Records from a data collection:
----
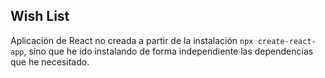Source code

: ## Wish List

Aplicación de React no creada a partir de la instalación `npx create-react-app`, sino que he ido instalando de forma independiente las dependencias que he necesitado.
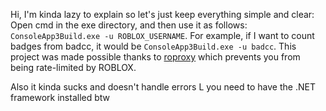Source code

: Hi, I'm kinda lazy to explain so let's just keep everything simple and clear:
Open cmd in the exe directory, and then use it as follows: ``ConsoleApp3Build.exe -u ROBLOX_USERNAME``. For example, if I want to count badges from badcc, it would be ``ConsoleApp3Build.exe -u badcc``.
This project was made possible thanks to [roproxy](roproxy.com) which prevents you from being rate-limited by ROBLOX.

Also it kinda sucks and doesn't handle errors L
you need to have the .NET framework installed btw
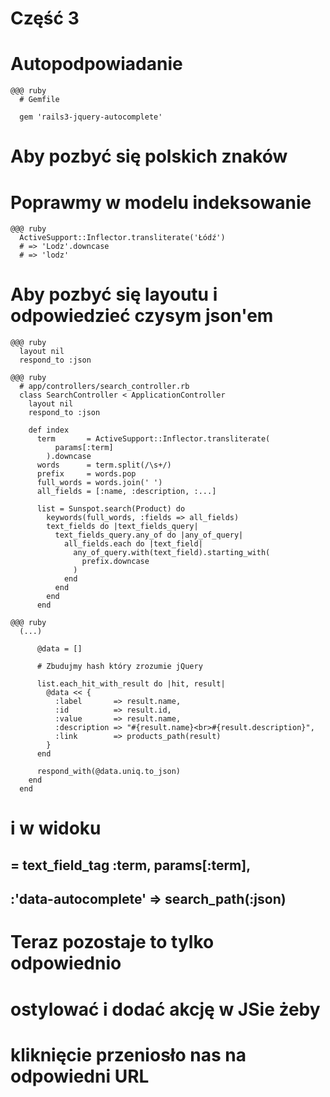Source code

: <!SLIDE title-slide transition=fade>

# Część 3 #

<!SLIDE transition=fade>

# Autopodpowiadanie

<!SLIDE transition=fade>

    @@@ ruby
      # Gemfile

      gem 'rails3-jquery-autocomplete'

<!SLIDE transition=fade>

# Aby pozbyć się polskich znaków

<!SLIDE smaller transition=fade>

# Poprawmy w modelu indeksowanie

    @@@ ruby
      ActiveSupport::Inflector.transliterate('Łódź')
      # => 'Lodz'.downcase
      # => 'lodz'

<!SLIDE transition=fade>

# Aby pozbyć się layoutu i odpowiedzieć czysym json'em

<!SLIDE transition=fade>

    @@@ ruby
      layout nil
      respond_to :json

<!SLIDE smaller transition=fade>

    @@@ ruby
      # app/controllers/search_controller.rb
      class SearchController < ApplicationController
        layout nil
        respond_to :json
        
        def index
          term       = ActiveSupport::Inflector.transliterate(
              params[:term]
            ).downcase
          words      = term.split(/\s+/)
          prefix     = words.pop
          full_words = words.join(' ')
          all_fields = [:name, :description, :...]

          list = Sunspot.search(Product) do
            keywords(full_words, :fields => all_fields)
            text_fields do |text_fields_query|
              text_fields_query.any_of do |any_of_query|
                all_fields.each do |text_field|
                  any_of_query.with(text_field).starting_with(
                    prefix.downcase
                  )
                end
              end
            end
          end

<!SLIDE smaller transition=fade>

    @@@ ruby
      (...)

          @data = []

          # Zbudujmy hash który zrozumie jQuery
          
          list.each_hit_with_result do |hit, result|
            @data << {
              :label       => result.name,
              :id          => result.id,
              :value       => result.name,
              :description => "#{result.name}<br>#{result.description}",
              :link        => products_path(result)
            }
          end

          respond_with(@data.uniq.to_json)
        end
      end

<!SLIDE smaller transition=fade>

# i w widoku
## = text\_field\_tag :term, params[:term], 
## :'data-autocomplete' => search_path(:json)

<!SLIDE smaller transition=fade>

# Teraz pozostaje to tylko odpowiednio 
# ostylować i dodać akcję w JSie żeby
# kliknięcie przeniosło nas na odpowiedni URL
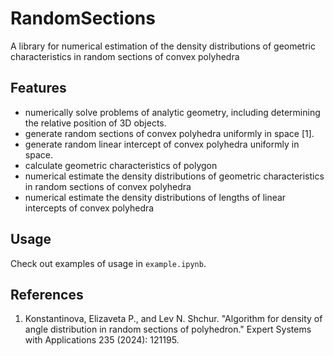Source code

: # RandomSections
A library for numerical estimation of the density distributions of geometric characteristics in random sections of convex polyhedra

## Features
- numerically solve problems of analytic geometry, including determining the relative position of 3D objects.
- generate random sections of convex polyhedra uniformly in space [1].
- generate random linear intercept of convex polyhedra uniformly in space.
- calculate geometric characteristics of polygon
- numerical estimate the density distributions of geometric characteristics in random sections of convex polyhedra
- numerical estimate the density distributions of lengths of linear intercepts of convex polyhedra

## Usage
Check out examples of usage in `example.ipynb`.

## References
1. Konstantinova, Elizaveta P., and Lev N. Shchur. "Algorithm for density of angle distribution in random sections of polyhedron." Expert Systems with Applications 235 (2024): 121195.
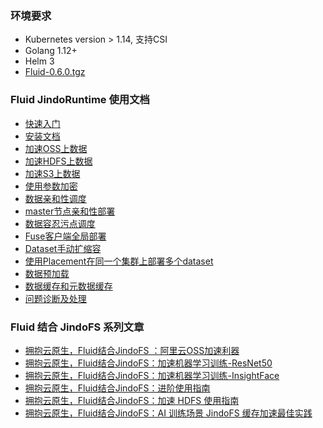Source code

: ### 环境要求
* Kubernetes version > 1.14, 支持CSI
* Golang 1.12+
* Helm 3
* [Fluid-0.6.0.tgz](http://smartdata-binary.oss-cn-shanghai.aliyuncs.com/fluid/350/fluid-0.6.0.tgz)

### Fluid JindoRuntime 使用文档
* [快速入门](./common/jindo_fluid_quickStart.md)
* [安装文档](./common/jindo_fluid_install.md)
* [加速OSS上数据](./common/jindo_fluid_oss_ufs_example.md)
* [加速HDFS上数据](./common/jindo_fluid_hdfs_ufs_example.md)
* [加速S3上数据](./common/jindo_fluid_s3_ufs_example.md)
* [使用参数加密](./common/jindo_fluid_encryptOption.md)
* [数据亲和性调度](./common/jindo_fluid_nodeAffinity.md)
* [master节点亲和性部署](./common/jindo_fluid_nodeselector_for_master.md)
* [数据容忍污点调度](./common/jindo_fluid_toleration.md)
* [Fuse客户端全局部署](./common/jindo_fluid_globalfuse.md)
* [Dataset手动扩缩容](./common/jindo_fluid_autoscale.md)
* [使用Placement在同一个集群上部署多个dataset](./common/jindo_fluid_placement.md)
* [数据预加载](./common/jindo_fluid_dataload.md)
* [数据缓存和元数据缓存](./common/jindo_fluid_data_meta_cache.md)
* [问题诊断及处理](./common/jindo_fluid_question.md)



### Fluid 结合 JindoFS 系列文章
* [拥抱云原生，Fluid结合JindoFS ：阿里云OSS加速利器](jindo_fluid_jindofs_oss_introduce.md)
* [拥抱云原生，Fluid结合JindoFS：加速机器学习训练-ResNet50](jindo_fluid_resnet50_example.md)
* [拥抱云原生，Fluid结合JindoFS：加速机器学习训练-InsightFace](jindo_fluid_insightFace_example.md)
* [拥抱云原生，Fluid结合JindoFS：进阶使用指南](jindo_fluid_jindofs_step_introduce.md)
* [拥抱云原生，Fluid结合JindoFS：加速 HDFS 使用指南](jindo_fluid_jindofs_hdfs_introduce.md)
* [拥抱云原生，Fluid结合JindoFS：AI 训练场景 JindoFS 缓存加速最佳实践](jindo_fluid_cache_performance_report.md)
----
Here the job is to repeat the entries verbatim while leaving all pictures out.

→ **Finished exercise**
Source code

: ## Wish List

Aplicación de React no creada a partir de la instalación `npx create-react-app`, sino que he ido instalando de forma independiente las dependencias que he necesitado.
Source code

: Hi, I'm kinda lazy to explain so let's just keep everything simple and clear:
Open cmd in the exe directory, and then use it as follows: ``ConsoleApp3Build.exe -u ROBLOX_USERNAME``. For example, if I want to count badges from badcc, it would be ``ConsoleApp3Build.exe -u badcc``.
This project was made possible thanks to [roproxy](roproxy.com) which prevents you from being rate-limited by ROBLOX.

Also it kinda sucks and doesn't handle errors L
you need to have the .NET framework installed btw
Source code

: <!SLIDE title-slide transition=fade>

# Część 3 #

<!SLIDE transition=fade>

# Autopodpowiadanie

<!SLIDE transition=fade>

    @@@ ruby
      # Gemfile

      gem 'rails3-jquery-autocomplete'

<!SLIDE transition=fade>

# Aby pozbyć się polskich znaków

<!SLIDE smaller transition=fade>

# Poprawmy w modelu indeksowanie

    @@@ ruby
      ActiveSupport::Inflector.transliterate('Łódź')
      # => 'Lodz'.downcase
      # => 'lodz'

<!SLIDE transition=fade>

# Aby pozbyć się layoutu i odpowiedzieć czysym json'em

<!SLIDE transition=fade>

    @@@ ruby
      layout nil
      respond_to :json

<!SLIDE smaller transition=fade>

    @@@ ruby
      # app/controllers/search_controller.rb
      class SearchController < ApplicationController
        layout nil
        respond_to :json
        
        def index
          term       = ActiveSupport::Inflector.transliterate(
              params[:term]
            ).downcase
          words      = term.split(/\s+/)
          prefix     = words.pop
          full_words = words.join(' ')
          all_fields = [:name, :description, :...]

          list = Sunspot.search(Product) do
            keywords(full_words, :fields => all_fields)
            text_fields do |text_fields_query|
              text_fields_query.any_of do |any_of_query|
                all_fields.each do |text_field|
                  any_of_query.with(text_field).starting_with(
                    prefix.downcase
                  )
                end
              end
            end
          end

<!SLIDE smaller transition=fade>

    @@@ ruby
      (...)

          @data = []

          # Zbudujmy hash który zrozumie jQuery
          
          list.each_hit_with_result do |hit, result|
            @data << {
              :label       => result.name,
              :id          => result.id,
              :value       => result.name,
              :description => "#{result.name}<br>#{result.description}",
              :link        => products_path(result)
            }
          end

          respond_with(@data.uniq.to_json)
        end
      end

<!SLIDE smaller transition=fade>

# i w widoku
## = text\_field\_tag :term, params[:term], 
## :'data-autocomplete' => search_path(:json)

<!SLIDE smaller transition=fade>

# Teraz pozostaje to tylko odpowiednio 
# ostylować i dodać akcję w JSie żeby
# kliknięcie przeniosło nas na odpowiedni URL
Source code

: # RandomSections
A library for numerical estimation of the density distributions of geometric characteristics in random sections of convex polyhedra

## Features
- numerically solve problems of analytic geometry, including determining the relative position of 3D objects.
- generate random sections of convex polyhedra uniformly in space [1].
- generate random linear intercept of convex polyhedra uniformly in space.
- calculate geometric characteristics of polygon
- numerical estimate the density distributions of geometric characteristics in random sections of convex polyhedra
- numerical estimate the density distributions of lengths of linear intercepts of convex polyhedra

## Usage
Check out examples of usage in `example.ipynb`.

## References
1. Konstantinova, Elizaveta P., and Lev N. Shchur. "Algorithm for density of angle distribution in random sections of polyhedron." Expert Systems with Applications 235 (2024): 121195.
Source code

: ### 环境要求
* Kubernetes version > 1.14, 支持CSI
* Golang 1.12+
* Helm 3
* [Fluid-0.6.0.tgz](http://smartdata-binary.oss-cn-shanghai.aliyuncs.com/fluid/350/fluid-0.6.0.tgz)

### Fluid JindoRuntime 使用文档
* [快速入门](./common/jindo_fluid_quickStart.md)
* [安装文档](./common/jindo_fluid_install.md)
* [加速OSS上数据](./common/jindo_fluid_oss_ufs_example.md)
* [加速HDFS上数据](./common/jindo_fluid_hdfs_ufs_example.md)
* [加速S3上数据](./common/jindo_fluid_s3_ufs_example.md)
* [使用参数加密](./common/jindo_fluid_encryptOption.md)
* [数据亲和性调度](./common/jindo_fluid_nodeAffinity.md)
* [master节点亲和性部署](./common/jindo_fluid_nodeselector_for_master.md)
* [数据容忍污点调度](./common/jindo_fluid_toleration.md)
* [Fuse客户端全局部署](./common/jindo_fluid_globalfuse.md)
* [Dataset手动扩缩容](./common/jindo_fluid_autoscale.md)
* [使用Placement在同一个集群上部署多个dataset](./common/jindo_fluid_placement.md)
* [数据预加载](./common/jindo_fluid_dataload.md)
* [数据缓存和元数据缓存](./common/jindo_fluid_data_meta_cache.md)
* [问题诊断及处理](./common/jindo_fluid_question.md)



### Fluid 结合 JindoFS 系列文章
* [拥抱云原生，Fluid结合JindoFS ：阿里云OSS加速利器](jindo_fluid_jindofs_oss_introduce.md)
* [拥抱云原生，Fluid结合JindoFS：加速机器学习训练-ResNet50](jindo_fluid_resnet50_example.md)
* [拥抱云原生，Fluid结合JindoFS：加速机器学习训练-InsightFace](jindo_fluid_insightFace_example.md)
* [拥抱云原生，Fluid结合JindoFS：进阶使用指南](jindo_fluid_jindofs_step_introduce.md)
* [拥抱云原生，Fluid结合JindoFS：加速 HDFS 使用指南](jindo_fluid_jindofs_hdfs_introduce.md)
* [拥抱云原生，Fluid结合JindoFS：AI 训练场景 JindoFS 缓存加速最佳实践](jindo_fluid_cache_performance_report.md)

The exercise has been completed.